About the middle of the week during the so-called "protest" held at the Capitol building in Washington DC, I deleted Facebook and Twitter from my phone. It was just too much. The rest of the week's news was carefully filtered through messages delivered via Facebook messenger by writer, and fellow wookie life partner, Desmond White. They were mostly memes and updates about the ongoing certification of President-Elect Biden's win of the 2020 election. After all, humor disarms, and Desmond has enough of it to be awarded an honorary black belt in Judo.
It was quiet though, after the apps were gone. My mind was at peace. No notification dings. No wild Facebook threads of frantic, hateful people declaring their opinions. Pure silence. I had forgotten what that felt like. I grew up with it.

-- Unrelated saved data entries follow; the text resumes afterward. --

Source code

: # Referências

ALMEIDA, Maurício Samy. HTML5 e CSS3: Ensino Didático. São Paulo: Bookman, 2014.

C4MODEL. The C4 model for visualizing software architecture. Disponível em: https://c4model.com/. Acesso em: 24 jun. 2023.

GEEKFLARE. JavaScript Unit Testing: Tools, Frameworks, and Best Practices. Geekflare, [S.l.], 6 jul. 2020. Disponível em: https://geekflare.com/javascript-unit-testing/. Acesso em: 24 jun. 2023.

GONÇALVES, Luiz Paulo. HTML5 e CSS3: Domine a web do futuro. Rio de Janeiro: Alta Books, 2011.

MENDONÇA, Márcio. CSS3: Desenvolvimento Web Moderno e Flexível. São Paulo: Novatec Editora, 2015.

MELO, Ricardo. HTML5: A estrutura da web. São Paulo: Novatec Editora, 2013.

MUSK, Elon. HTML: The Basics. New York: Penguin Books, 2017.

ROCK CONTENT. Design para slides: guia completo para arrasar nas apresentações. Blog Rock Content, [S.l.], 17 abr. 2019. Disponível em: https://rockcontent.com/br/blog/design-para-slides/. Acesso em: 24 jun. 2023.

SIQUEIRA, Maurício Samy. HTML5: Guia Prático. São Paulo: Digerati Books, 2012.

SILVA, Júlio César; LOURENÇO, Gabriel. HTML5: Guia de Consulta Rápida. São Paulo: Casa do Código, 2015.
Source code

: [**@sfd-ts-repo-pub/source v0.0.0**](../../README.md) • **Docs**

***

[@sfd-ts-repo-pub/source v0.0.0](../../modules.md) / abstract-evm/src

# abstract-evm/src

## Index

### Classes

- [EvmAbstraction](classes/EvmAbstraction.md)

I was a part of the generation that first experienced common and widespread use of the internet. The internet that we know of today, at least. The kind with browsers and websites that shared videos and files. The kind that had Altavista for web searching and General Mayhem for whatever disgusting thing 4chan currently is. The "small device" didn't really exist yet. I didn't have a cell phone or iPod until I was in middle school. I didn't get my first iPhone until after I had graduated college (2012, maybe?), though, in all fairness, I had resisted getting one just because the carrier plans were so expensive. I'm sure there's no true correlation, but it was a little after getting the phone that I got my first major panic attack.
The idea of being constantly connected is both a blessing and a curse. I can't even express in words the convenience a cell phone affords when your car breaks down. During the pandemic, we can facetime with our parents and grandparents. Yeah, I know it's not ideal, but it's something at least! The increased distance we place between ourselves is problematic though. And there's a price to pay for being always connected. The speculative cyberpunk tv series, Ghost in the Shell: Stand Alone Complex, features an episode (S1E11) about a government-run, social welfare facility, where patients are treated for Cyberbrain Closed Shell Syndrome. TLDR, it's a sickness that afflicts those who can't break away from the internet and it's communities. Disconnecting a patient being treated for the sickness causes them to become violent, withdrawn, paranoid, depressed, comatose, or incapable of interacting with people for prolonged periods. Obviously the illness is creative hyperbole, with no true equivalent in the world. "Doomscrolling" and "shitposting" hardly compares, but the constant connection to Facebook and other social media websites already affects how we see the world and our attitudes towards others.
Now comes the weird part. How do I tweet/post/gram when I don't have these apps on my phone any more? Not very easily I guess... If I had to chose between my health and leveraging social media to tell people about my books, I'm obviously siding with the former. So, this will be an interesting next few weeks as I launch my third book and connect with people about it. Please be patient with me as I adjust.